Crying in the street.
My itinerary for today certainly did not include enough time set aside to write a blog. It contained a horribly early start (earlier than a school-day, sigh), two very young sons playing hurling matches in two separate teams, on two separate sides of a huge pitch while two even younger daughters threw themselves (repeatedly) headlong down the concrete steps at the side of CLCG Nas na Riogh’s clubhouse.
A mad scramble home for toast and milk before an afternoon football match at Round Towers in Kildare Town and- in between- a bloody protest bloody march for bloody Newbridge bloody Credit Union. As if I didn’t have enough to do.
Why a protest march with a double buggy and four children under the age of eight? You might very reasonably ask. And I would answer: guilt-tripped.
Newbridge Credit Union is a major sponsor of Sarsfield’s GAA club where my kids train, and also of Newbridge Community Games. As my eldest has stood twice on the podium at the Community Games National Finals, I felt I couldn’t ignore the repeated texts and emails asking for support for the sponsor. Personally, I would rather have eaten a broken bottle.
I’ve never been rich and I’ve definitely never been poor. I’ve never been a member of a Credit Union and I have only the vaguest idea of what the movement is all about. Like many other unions, Newbridge is in danger of closing, due to post-Celtic tiger issues that I neither knew nor cared about. I literally went along so I could hold up my head the next time I meet the fabulous team of volunteers who run Newbridge Community Games.

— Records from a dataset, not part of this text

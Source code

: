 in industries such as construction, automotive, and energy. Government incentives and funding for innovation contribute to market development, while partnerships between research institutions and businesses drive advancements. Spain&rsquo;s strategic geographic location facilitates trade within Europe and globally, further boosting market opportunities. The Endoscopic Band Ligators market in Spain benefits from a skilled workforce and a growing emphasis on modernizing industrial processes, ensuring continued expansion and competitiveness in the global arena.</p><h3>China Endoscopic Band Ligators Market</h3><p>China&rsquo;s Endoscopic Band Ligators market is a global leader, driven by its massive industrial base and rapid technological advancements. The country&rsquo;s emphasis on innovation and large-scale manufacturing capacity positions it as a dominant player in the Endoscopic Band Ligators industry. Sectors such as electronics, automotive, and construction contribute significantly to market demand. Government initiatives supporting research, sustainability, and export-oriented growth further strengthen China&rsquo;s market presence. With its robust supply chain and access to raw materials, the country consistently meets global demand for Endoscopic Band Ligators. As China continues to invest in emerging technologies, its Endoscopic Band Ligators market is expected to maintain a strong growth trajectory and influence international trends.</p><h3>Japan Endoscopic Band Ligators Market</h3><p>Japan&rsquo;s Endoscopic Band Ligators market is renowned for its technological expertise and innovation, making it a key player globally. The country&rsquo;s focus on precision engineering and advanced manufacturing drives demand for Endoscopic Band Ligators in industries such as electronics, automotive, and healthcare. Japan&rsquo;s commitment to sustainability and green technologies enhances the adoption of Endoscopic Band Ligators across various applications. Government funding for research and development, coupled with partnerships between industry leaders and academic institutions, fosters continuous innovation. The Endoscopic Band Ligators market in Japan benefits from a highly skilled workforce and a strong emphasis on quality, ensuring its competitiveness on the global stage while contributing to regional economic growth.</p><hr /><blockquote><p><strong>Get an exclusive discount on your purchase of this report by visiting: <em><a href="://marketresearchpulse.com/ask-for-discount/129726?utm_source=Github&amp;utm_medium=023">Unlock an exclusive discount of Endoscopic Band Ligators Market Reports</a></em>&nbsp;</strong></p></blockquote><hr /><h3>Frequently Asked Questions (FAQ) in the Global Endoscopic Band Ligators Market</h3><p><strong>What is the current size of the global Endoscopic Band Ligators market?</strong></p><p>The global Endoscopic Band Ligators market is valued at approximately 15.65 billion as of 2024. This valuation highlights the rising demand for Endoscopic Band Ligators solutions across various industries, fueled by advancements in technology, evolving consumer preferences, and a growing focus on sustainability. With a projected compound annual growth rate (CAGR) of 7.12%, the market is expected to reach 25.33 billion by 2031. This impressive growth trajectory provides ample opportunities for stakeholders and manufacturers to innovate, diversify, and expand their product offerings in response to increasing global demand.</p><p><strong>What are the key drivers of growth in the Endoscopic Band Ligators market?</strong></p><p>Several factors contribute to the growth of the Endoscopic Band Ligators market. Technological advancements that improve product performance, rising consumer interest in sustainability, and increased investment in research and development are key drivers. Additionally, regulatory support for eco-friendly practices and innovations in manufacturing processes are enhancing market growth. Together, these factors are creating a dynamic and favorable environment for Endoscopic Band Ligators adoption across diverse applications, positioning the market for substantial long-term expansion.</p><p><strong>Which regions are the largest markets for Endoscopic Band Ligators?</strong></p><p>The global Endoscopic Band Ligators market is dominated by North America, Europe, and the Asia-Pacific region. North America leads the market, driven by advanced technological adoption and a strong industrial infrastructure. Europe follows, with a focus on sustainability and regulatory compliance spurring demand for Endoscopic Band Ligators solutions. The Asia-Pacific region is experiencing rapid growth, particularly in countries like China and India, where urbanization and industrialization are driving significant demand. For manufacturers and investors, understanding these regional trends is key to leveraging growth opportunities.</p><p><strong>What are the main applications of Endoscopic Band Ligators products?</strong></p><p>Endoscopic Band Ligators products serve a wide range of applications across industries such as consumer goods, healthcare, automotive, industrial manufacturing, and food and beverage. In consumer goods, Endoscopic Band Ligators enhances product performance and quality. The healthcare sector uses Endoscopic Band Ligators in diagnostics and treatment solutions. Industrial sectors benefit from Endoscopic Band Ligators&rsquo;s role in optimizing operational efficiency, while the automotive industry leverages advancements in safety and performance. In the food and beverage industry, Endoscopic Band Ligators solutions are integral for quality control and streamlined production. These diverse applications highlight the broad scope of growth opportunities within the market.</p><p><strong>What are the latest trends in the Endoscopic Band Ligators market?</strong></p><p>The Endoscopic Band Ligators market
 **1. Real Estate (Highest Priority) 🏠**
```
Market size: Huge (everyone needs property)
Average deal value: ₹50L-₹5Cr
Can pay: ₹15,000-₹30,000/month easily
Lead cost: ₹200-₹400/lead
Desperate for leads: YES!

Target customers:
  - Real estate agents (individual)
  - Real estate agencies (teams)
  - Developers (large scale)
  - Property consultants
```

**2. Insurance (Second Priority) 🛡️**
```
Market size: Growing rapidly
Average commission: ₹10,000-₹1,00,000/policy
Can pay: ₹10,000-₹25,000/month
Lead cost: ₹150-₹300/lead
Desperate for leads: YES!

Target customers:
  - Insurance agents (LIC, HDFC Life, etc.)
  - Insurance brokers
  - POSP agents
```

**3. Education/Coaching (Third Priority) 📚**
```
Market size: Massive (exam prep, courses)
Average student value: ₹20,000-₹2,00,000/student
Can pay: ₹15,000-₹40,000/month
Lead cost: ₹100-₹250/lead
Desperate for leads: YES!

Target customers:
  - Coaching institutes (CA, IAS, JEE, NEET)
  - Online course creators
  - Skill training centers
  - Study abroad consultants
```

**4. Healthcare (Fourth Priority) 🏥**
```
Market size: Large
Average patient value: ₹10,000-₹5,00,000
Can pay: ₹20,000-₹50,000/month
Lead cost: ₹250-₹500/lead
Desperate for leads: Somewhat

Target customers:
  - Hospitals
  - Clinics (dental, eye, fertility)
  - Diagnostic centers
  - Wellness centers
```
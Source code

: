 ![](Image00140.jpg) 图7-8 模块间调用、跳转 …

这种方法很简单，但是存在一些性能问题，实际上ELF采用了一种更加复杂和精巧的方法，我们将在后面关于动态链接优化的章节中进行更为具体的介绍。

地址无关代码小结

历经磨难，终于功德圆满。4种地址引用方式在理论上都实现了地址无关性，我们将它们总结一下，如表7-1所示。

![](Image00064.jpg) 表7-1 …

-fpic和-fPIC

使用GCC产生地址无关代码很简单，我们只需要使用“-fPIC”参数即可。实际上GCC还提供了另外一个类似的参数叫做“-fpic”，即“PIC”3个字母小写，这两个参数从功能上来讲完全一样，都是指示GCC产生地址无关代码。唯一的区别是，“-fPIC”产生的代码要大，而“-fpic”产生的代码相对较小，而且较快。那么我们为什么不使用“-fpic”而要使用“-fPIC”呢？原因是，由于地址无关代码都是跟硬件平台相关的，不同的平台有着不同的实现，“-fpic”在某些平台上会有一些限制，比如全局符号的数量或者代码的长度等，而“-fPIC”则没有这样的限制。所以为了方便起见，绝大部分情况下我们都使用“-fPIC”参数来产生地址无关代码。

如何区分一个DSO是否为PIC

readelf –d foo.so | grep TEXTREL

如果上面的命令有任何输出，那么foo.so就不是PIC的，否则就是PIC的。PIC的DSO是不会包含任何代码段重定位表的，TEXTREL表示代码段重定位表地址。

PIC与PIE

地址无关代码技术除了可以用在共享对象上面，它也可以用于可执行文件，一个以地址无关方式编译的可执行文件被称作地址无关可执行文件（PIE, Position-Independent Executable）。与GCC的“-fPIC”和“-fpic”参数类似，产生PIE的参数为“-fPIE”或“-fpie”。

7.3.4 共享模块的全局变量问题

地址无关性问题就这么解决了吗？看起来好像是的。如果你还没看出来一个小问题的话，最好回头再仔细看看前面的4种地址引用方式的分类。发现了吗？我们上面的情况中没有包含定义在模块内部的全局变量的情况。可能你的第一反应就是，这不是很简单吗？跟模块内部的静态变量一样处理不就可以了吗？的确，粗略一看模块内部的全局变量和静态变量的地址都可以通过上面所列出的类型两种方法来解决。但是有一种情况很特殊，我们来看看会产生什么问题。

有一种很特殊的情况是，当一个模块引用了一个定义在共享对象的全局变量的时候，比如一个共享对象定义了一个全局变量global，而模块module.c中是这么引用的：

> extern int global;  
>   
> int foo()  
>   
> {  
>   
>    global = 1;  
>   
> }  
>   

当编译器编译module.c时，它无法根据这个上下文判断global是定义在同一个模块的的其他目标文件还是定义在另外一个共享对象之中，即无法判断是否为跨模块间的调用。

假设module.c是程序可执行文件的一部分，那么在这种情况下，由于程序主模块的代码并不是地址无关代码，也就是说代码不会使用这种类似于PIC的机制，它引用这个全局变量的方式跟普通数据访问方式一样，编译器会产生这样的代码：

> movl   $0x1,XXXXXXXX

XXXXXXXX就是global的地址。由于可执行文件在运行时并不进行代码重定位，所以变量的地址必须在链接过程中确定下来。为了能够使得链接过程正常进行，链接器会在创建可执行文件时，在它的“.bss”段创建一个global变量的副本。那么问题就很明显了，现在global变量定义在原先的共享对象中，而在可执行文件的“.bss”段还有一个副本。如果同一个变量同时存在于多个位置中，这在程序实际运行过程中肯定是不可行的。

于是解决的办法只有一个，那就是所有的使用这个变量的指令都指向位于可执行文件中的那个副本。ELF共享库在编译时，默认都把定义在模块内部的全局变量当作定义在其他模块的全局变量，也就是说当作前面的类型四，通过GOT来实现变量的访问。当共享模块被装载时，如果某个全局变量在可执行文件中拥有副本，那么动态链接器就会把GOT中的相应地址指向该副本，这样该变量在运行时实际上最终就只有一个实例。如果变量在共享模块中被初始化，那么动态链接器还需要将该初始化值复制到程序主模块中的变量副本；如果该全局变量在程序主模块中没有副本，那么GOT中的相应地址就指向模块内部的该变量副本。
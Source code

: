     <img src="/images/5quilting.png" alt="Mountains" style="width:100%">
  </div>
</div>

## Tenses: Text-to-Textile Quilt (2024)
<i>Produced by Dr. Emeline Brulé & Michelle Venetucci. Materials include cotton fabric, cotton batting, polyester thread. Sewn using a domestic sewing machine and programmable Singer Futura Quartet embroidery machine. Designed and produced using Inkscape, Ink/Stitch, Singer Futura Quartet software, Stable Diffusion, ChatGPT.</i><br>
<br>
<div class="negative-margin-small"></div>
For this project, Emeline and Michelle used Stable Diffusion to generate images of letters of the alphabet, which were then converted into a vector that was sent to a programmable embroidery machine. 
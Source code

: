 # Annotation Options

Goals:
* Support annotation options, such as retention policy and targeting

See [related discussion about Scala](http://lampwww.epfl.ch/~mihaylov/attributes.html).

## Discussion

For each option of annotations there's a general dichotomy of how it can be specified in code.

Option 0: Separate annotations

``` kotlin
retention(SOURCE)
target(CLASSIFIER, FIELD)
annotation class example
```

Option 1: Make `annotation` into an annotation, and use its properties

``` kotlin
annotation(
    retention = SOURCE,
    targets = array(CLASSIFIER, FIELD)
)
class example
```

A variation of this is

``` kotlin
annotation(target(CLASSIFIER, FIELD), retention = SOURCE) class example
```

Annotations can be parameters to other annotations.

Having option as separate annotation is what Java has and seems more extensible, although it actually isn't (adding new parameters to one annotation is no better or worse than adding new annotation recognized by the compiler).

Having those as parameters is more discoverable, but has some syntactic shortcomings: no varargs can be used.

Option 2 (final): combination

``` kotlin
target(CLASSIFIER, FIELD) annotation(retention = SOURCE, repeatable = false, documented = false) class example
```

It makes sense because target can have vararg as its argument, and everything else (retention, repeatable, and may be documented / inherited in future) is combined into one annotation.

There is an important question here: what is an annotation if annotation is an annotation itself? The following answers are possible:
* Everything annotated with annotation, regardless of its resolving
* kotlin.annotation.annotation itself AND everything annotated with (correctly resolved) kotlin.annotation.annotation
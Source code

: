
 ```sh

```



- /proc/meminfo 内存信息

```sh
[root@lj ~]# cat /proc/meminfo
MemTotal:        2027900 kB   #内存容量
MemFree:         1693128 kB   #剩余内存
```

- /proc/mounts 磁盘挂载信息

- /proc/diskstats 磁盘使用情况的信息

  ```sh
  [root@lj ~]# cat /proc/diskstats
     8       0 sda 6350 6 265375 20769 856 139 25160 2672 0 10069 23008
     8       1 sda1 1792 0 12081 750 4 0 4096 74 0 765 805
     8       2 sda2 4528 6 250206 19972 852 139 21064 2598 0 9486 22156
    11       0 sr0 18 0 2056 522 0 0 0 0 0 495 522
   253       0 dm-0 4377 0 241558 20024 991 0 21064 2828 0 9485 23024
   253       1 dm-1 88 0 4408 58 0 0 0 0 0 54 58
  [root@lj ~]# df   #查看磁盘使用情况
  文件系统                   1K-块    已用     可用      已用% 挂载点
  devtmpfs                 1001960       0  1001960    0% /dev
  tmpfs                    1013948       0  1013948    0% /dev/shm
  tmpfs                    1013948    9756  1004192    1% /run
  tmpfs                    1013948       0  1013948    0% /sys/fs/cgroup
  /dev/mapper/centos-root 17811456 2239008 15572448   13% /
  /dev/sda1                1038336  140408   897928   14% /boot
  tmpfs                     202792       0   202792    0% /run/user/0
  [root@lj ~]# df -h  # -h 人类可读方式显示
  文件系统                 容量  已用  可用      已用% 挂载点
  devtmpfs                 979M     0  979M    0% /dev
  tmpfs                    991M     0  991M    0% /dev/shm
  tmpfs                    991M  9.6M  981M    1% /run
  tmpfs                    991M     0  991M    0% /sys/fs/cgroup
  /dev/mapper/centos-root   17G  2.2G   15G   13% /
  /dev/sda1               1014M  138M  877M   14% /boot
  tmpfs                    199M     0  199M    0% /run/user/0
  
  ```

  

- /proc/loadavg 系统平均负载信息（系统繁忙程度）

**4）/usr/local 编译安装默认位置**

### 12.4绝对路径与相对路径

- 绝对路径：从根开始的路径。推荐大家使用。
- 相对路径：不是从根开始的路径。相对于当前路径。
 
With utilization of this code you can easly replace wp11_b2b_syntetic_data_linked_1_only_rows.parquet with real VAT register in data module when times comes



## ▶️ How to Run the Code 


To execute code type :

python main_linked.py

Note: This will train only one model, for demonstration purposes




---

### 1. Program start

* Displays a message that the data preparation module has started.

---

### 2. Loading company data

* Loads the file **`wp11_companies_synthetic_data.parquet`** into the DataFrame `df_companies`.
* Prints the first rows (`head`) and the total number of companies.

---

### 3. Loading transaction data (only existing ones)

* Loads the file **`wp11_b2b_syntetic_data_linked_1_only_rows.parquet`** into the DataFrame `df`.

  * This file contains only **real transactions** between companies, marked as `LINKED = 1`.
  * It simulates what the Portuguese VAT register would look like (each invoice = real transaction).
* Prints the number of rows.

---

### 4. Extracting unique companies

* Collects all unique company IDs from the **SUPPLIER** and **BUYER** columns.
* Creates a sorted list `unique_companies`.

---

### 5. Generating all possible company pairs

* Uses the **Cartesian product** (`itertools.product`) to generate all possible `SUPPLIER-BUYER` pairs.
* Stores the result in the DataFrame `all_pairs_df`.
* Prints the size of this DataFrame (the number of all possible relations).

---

Probably because I have neither enough money to worry me, nor too little, to keep me awake at night, I don’t spend a lot of time thinking about the country’s financial situation. You’ll never hear me talking knowledgably about “Fingers” and “Drummer” as if I had shared a locker with them at the K club. I don’t feel victorious or glad that Michael Lynn has been arrested in Brazil, I didn’t foam at the mouth when I saw clips of Brian Cowen on the news last night. I just don’t let it get to me.
But, as I walked down Main Street Newbridge today I finally got it, if only a taste, and if only briefly. Forty five minutes of “Why are we here? What’s a banker? And is that a real skeleton on the back of that lorry?” is enough to make anyone stop and think.
All around me were elderly, stooped shoulders, furrowed brows, whispered conversations. “We need an AGM?”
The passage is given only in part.